AIM OF THE EXERCISE » An answer that reproduces all the entries exactly is what is needed.

RECORDS SUPPLIED »
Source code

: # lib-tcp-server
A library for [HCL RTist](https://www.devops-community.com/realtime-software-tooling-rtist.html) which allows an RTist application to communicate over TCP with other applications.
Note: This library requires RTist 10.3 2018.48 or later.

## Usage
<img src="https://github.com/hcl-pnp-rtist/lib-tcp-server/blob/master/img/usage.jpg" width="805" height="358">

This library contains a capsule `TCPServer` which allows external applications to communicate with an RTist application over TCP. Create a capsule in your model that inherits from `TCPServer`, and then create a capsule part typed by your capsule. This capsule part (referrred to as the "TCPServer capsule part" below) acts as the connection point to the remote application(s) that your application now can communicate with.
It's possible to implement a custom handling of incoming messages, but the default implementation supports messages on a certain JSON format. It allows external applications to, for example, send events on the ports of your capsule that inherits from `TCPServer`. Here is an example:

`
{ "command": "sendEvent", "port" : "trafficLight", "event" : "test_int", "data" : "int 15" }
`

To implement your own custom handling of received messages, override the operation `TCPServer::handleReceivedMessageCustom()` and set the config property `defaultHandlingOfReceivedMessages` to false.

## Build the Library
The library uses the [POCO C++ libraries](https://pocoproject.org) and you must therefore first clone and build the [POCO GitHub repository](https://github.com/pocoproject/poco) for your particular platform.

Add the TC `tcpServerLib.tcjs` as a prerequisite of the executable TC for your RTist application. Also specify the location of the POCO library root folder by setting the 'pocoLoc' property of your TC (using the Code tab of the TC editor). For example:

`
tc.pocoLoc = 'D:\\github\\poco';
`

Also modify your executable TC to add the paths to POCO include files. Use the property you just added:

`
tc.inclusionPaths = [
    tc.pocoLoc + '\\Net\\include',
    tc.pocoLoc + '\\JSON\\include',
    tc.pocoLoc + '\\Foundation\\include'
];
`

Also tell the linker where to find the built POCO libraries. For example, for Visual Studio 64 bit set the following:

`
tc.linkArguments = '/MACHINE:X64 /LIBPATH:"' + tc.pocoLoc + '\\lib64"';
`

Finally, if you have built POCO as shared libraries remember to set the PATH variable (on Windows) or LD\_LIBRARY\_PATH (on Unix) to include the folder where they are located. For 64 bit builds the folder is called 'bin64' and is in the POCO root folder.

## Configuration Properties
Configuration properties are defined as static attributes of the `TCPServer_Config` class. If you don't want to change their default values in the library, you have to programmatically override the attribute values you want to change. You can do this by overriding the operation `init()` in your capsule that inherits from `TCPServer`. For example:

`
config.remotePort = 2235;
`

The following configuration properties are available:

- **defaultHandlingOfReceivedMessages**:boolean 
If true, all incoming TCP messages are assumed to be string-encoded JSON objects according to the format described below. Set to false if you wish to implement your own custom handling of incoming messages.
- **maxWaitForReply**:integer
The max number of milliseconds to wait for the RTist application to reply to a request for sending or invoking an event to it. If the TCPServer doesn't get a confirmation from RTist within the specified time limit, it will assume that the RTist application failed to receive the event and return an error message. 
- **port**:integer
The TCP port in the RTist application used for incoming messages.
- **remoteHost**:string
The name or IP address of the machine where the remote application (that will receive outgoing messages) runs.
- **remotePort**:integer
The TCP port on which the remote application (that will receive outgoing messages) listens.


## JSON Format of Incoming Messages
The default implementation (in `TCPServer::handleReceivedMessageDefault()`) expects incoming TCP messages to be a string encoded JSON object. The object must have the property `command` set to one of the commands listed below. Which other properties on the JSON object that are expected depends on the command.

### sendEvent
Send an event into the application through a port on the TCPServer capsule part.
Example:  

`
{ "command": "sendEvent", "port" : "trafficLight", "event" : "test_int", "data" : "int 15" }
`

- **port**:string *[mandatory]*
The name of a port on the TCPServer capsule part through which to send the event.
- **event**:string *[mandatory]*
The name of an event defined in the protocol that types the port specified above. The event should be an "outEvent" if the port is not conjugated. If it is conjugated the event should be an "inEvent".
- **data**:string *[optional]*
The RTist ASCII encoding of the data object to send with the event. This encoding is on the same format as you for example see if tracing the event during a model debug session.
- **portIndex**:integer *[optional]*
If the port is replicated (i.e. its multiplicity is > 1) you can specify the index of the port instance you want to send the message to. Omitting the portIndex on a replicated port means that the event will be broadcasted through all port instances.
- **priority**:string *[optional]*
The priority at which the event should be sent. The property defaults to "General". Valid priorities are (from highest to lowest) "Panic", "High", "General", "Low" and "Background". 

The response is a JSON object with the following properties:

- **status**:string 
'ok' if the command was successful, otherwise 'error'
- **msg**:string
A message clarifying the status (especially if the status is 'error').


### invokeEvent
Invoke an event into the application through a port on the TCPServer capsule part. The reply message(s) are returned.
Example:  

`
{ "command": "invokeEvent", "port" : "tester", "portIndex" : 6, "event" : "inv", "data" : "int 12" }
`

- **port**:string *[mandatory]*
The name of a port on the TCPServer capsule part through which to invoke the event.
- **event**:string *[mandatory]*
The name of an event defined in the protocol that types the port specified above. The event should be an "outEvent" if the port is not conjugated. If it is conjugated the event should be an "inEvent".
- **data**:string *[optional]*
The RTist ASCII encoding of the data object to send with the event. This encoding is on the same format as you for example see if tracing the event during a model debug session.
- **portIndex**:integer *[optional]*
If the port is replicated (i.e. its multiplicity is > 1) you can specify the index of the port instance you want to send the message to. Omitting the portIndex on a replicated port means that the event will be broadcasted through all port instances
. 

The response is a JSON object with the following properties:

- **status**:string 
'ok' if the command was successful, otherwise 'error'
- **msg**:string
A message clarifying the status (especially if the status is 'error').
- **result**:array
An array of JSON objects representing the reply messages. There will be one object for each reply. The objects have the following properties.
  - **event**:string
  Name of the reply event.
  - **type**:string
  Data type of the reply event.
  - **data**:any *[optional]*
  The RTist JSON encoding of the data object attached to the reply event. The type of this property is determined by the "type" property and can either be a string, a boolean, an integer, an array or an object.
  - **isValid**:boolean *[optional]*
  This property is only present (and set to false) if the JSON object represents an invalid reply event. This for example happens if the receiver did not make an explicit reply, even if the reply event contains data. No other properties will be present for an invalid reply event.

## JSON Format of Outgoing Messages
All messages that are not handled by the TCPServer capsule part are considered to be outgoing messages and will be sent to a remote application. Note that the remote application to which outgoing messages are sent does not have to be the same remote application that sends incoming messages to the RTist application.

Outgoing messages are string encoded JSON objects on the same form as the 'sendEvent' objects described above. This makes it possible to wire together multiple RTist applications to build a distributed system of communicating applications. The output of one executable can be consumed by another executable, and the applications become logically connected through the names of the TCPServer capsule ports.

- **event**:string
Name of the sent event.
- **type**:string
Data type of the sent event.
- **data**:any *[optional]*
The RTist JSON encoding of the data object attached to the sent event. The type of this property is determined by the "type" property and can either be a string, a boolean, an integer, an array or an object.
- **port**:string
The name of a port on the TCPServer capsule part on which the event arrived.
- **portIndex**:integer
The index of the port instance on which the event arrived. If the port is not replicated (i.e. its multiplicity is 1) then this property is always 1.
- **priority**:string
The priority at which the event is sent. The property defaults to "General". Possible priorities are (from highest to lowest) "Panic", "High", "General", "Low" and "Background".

ANSWER TO THIS PROBLEM »
Source code

: # lib-tcp-server
A library for [HCL RTist](https://www.devops-community.com/realtime-software-tooling-rtist.html) which allows an RTist application to communicate over TCP with other applications.
Note: This library requires RTist 10.3 2018.48 or later.

## Usage
<img src="https://github.com/hcl-pnp-rtist/lib-tcp-server/blob/master/img/usage.jpg" width="805" height="358">

This library contains a capsule `TCPServer` which allows external applications to communicate with an RTist application over TCP. Create a capsule in your model that inherits from `TCPServer`, and then create a capsule part typed by your capsule. This capsule part (referrred to as the "TCPServer capsule part" below) acts as the connection point to the remote application(s) that your application now can communicate with.
It's possible to implement a custom handling of incoming messages, but the default implementation supports messages on a certain JSON format. It allows external applications to, for example, send events on the ports of your capsule that inherits from `TCPServer`. Here is an example:

`
{ "command": "sendEvent", "port" : "trafficLight", "event" : "test_int", "data" : "int 15" }
`

To implement your own custom handling of received messages, override the operation `TCPServer::handleReceivedMessageCustom()` and set the config property `defaultHandlingOfReceivedMessages` to false.

## Build the Library
The library uses the [POCO C++ libraries](https://pocoproject.org) and you must therefore first clone and build the [POCO GitHub repository](https://github.com/pocoproject/poco) for your particular platform.

Add the TC `tcpServerLib.tcjs` as a prerequisite of the executable TC for your RTist application. Also specify the location of the POCO library root folder by setting the 'pocoLoc' property of your TC (using the Code tab of the TC editor). For example:

`
tc.pocoLoc = 'D:\\github\\poco';
`

Also modify your executable TC to add the paths to POCO include files. Use the property you just added:

`
tc.inclusionPaths = [
    tc.pocoLoc + '\\Net\\include',
    tc.pocoLoc + '\\JSON\\include',
    tc.pocoLoc + '\\Foundation\\include'
];
`

Also tell the linker where to find the built POCO libraries. For example, for Visual Studio 64 bit set the following:

`
tc.linkArguments = '/MACHINE:X64 /LIBPATH:"' + tc.pocoLoc + '\\lib64"';
`

Finally, if you have built POCO as shared libraries remember to set the PATH variable (on Windows) or LD\_LIBRARY\_PATH (on Unix) to include the folder where they are located. For 64 bit builds the folder is called 'bin64' and is in the POCO root folder.

## Configuration Properties
Configuration properties are defined as static attributes of the `TCPServer_Config` class. If you don't want to change their default values in the library, you have to programmatically override the attribute values you want to change. You can do this by overriding the operation `init()` in your capsule that inherits from `TCPServer`. For example:

`
config.remotePort = 2235;
`

The following configuration properties are available:

- **defaultHandlingOfReceivedMessages**:boolean 
If true, all incoming TCP messages are assumed to be string-encoded JSON objects according to the format described below. Set to false if you wish to implement your own custom handling of incoming messages.
- **maxWaitForReply**:integer
The max number of milliseconds to wait for the RTist application to reply to a request for sending or invoking an event to it. If the TCPServer doesn't get a confirmation from RTist within the specified time limit, it will assume that the RTist application failed to receive the event and return an error message. 
- **port**:integer
The TCP port in the RTist application used for incoming messages.
- **remoteHost**:string
The name or IP address of the machine where the remote application (that will receive outgoing messages) runs.
- **remotePort**:integer
The TCP port on which the remote application (that will receive outgoing messages) listens.


## JSON Format of Incoming Messages
The default implementation (in `TCPServer::handleReceivedMessageDefault()`) expects incoming TCP messages to be a string encoded JSON object. The object must have the property `command` set to one of the commands listed below. Which other properties on the JSON object that are expected depends on the command.

### sendEvent
Send an event into the application through a port on the TCPServer capsule part.
Example:  

`
{ "command": "sendEvent", "port" : "trafficLight", "event" : "test_int", "data" : "int 15" }
`

- **port**:string *[mandatory]*
The name of a port on the TCPServer capsule part through which to send the event.
- **event**:string *[mandatory]*
The name of an event defined in the protocol that types the port specified above. The event should be an "outEvent" if the port is not conjugated. If it is conjugated the event should be an "inEvent".
- **data**:string *[optional]*
The RTist ASCII encoding of the data object to send with the event. This encoding is on the same format as you for example see if tracing the event during a model debug session.
- **portIndex**:integer *[optional]*
If the port is replicated (i.e. its multiplicity is > 1) you can specify the index of the port instance you want to send the message to. Omitting the portIndex on a replicated port means that the event will be broadcasted through all port instances.
- **priority**:string *[optional]*
The priority at which the event should be sent. The property defaults to "General". Valid priorities are (from highest to lowest) "Panic", "High", "General", "Low" and "Background". 

The response is a JSON object with the following properties:

- **status**:string 
'ok' if the command was successful, otherwise 'error'
- **msg**:string
A message clarifying the status (especially if the status is 'error').


### invokeEvent
Invoke an event into the application through a port on the TCPServer capsule part. The reply message(s) are returned.
Example:  

`
{ "command": "invokeEvent", "port" : "tester", "portIndex" : 6, "event" : "inv", "data" : "int 12" }
`

- **port**:string *[mandatory]*
The name of a port on the TCPServer capsule part through which to invoke the event.
- **event**:string *[mandatory]*
The name of an event defined in the protocol that types the port specified above. The event should be an "outEvent" if the port is not conjugated. If it is conjugated the event should be an "inEvent".
- **data**:string *[optional]*
The RTist ASCII encoding of the data object to send with the event. This encoding is on the same format as you for example see if tracing the event during a model debug session.
- **portIndex**:integer *[optional]*
If the port is replicated (i.e. its multiplicity is > 1) you can specify the index of the port instance you want to send the message to. Omitting the portIndex on a replicated port means that the event will be broadcasted through all port instances
. 

The response is a JSON object with the following properties:

- **status**:string 
'ok' if the command was successful, otherwise 'error'
- **msg**:string
A message clarifying the status (especially if the status is 'error').
- **result**:array
An array of JSON objects representing the reply messages. There will be one object for each reply. The objects have the following properties.
  - **event**:string
  Name of the reply event.
  - **type**:string
  Data type of the reply event.
  - **data**:any *[optional]*
  The RTist JSON encoding of the data object attached to the reply event. The type of this property is determined by the "type" property and can either be a string, a boolean, an integer, an array or an object.
  - **isValid**:boolean *[optional]*
  This property is only present (and set to false) if the JSON object represents an invalid reply event. This for example happens if the receiver did not make an explicit reply, even if the reply event contains data. No other properties will be present for an invalid reply event.

## JSON Format of Outgoing Messages
All messages that are not handled by the TCPServer capsule part are considered to be outgoing messages and will be sent to a remote application. Note that the remote application to which outgoing messages are sent does not have to be the same remote application that sends incoming messages to the RTist application.

Outgoing messages are string encoded JSON objects on the same form as the 'sendEvent' objects described above. This makes it possible to wire together multiple RTist applications to build a distributed system of communicating applications. The output of one executable can be consumed by another executable, and the applications become logically connected through the names of the TCPServer capsule ports.

- **event**:string
Name of the sent event.
- **type**:string
Data type of the sent event.
- **data**:any *[optional]*
The RTist JSON encoding of the data object attached to the sent event. The type of this property is determined by the "type" property and can either be a string, a boolean, an integer, an array or an object.
- **port**:string
The name of a port on the TCPServer capsule part on which the event arrived.
- **portIndex**:integer
The index of the port instance on which the event arrived. If the port is not replicated (i.e. its multiplicity is 1) then this property is always 1.
- **priority**:string
The priority at which the event is sent. The property defaults to "General". Possible priorities are (from highest to lowest) "Panic", "High", "General", "Low" and "Background".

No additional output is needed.